Comment avez-vous abordé ce qui est votre premier film d'époque, un genre souvent coûteux ?
Le film n'est pas du tout un gros budget. Je l'ai préparé pendant plus de deux ans en faisant énormément de repérages et en trouvant des solutions pour ce qui risquait d'être onéreux. Les acteurs et la production ont aussi fait beaucoup d'efforts. Mais il fallait quelque chose de visuellement fascinant car c'est aussi dans le sujet : quand on parle de mensonge, le pouvoir de l'image est très important. Comme Marguerite est une femme riche, qui vit dans un château, je voulais une forme d'élégance. Je pense que les plus beaux films en costumes sont les plus minimalistes, donc je ne voulais rien fétichiser, mais plutôt exprimer le passage d'un ancien monde à un nouveau et c'est pour cela que les années 20 m'intéressaient.

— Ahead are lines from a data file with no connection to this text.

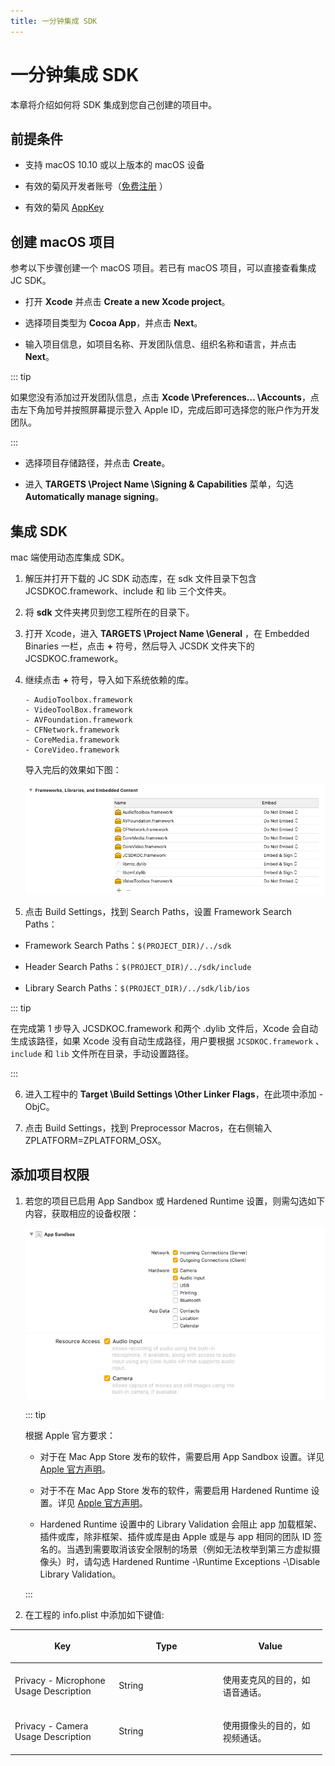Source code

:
 ```yaml
---
title: 一分钟集成 SDK
---
```

# 一分钟集成 SDK

本章将介绍如何将 SDK 集成到您自己创建的项目中。

## 前提条件

- 支持 macOS 10.10 或以上版本的 macOS 设备

- 有效的菊风开发者账号（[免费注册](http://developer.juphoon.com/signup) ）

- 有效的菊风 [AppKey](../../../juphoon_platform/03_console_description/03_应用管理.md)

## 创建 macOS 项目

参考以下步骤创建一个 macOS 项目。若已有 macOS 项目，可以直接查看集成 JC SDK。

- 打开 **Xcode** 并点击 **Create a new Xcode project**。

- 选择项目类型为 **Cocoa App**，并点击 **Next**。

- 输入项目信息，如项目名称、开发团队信息、组织名称和语言，并点击 **Next**。

::: tip

如果您没有添加过开发团队信息，点击 **Xcode \Preferences… \Accounts**，点击左下角加号并按照屏幕提示登入
Apple ID，完成后即可选择您的账户作为开发团队。

:::

- 选择项目存储路径，并点击 **Create**。

- 进入 **TARGETS \Project Name \Signing & Capabilities** 菜单，勾选
    **Automatically manage signing**。

## 集成 SDK

mac 端使用动态库集成 SDK。

1. 解压并打开下载的 JC SDK 动态库，在 sdk 文件目录下包含 JCSDKOC.framework、include 和 lib
    三个文件夹。

2. 将 **sdk** 文件夹拷贝到您工程所在的目录下。

3. 打开 Xcode，进入 **TARGETS \Project Name \General** ，在 Embedded
    Binaries 一栏，点击 **+** 符号，然后导入 JCSDK 文件夹下的 JCSDKOC.framework。

4. 继续点击 **+** 符号，导入如下系统依赖的库。

    ``````
    - AudioToolbox.framework
    - VideoToolBox.framework
    - AVFoundation.framework
    - CFNetwork.framework
    - CoreMedia.framework
    - CoreVideo.framework
    ``````

    导入完后的效果如下图：

    ![../../../../\_images/macdyliblist.png](../../../../_images/macdyliblist.png)

5. 点击 Build Settings，找到 Search Paths，设置 Framework Search Paths：

- Framework Search Paths：`$(PROJECT_DIR)/../sdk`

- Header Search Paths：`$(PROJECT_DIR)/../sdk/include`

- Library Search Paths：`$(PROJECT_DIR)/../sdk/lib/ios`

::: tip

在完成第 1 步导入 JCSDKOC.framework 和两个 .dylib 文件后，Xcode 会自动生成该路径，如果 Xcode
没有自动生成路径，用户要根据 `JCSDKOC.framework` 、`include` 和 `lib`
文件所在目录，手动设置路径。

:::

6. 进入工程中的 **Target \Build Settings \Other Linker Flags**，在此项中添加
    -ObjC。

7. 点击 Build Settings，找到 Preprocessor Macros，在右侧输入
    ZPLATFORM=ZPLATFORM\_OSX。

## 添加项目权限

1. 若您的项目已启用 App Sandbox 或 Hardened Runtime 设置，则需勾选如下内容，获取相应的设备权限：

    ![../../../../\_images/sandboxset.png](../../../../_images/sandboxset.png)
    ![../../../../\_images/hardrunset.png](../../../../_images/hardrunset.png)

    ::: tip

    根据 Apple 官方要求：

      - 对于在 Mac App Store 发布的软件，需要启用 App Sandbox 设置。详见 [Apple
        官方声明](https://developer.apple.com/app-sandboxing/)。

      - 对于不在 Mac App Store 发布的软件，需要启用 Hardened Runtime 设置。详见 [Apple
        官方声明](https://developer.apple.com/news/?id=09032019a)。

      - Hardened Runtime 设置中的 Library Validation 会阻止 app
        加载框架、插件或库，除非框架、插件或库是由 Apple 或是与
        app 相同的团队 ID 签名的。当遇到需要取消该安全限制的场景（例如无法枚举到第三方虚拟摄像头）时，请勾选
        Hardened Runtime -\Runtime Exceptions -\Disable Library
        Validation。

    :::

2. 在工程的 info.plist 中添加如下键值:

<table style="width:99%;">
<colgroup>
<col style="width: 33%" />
<col style="width: 33%" />
<col style="width: 33%" />
</colgroup>
<thead>
<tr class="header">
<th><p>Key</p></th>
<th><p>Type</p></th>
<th><p>Value</p></th>
</tr>
</thead>
<tbody>
<tr class="odd">
<td><p>Privacy - Microphone Usage Description</p></td>
<td><p>String</p></td>
<td><p>使用麦克风的目的，如语音通话。</p></td>
</tr>
<tr class="even">
<td><p>Privacy - Camera Usage Description</p></td>
<td><p>String</p></td>
<td><p>使用摄像头的目的，如视频通话。</p></td>
</tr>
</tbody>
</table>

Marguerite vit dans un château dans le grand style français, mais c'est l'aventure, les rencontres et son désir de s'affranchir de l'autorité de son mari et de son milieu qui lui font découvrir d'autres univers visuels : des cabarets, des bureaux.... Pour les costumes, j'ai aussi cherché l'élégance et la sobriété et je voulais que les couleurs soient maîtrisées, jouer sur très peu de tons. J'ai eu la chance de travailler avec le grand chef-opérateur flamand Glynn Speeckaert et nous avons tourné avec des objectifs des années 60, anamorphiques, qui créent une impression de l'espace très particulière et très belle. Enfin, on traverse énormément d'univers sonores : du didgeridoo, du jazz, de l'opéra, de la musique expérimentale de l'époque... Et dans le cabaret où Marguerite se rend sans savoir où elle met les pieds, elle se retrouve dans un happening dadaïste, un mouvement qui a été la grande révolution artistique du début du XXème siècle et qui a inspiré une grande partie de notre art contemporain. Comme le personnage vit une aventure de la liberté, j'aimais l'idée des années 20, qu'elle entende des sons originaux, qu'elle voit des tableaux qu'on n'avait jamais vus, qu'elle se retrouve avec des artistes qui proposent de nouvelles façons de s'exprimer.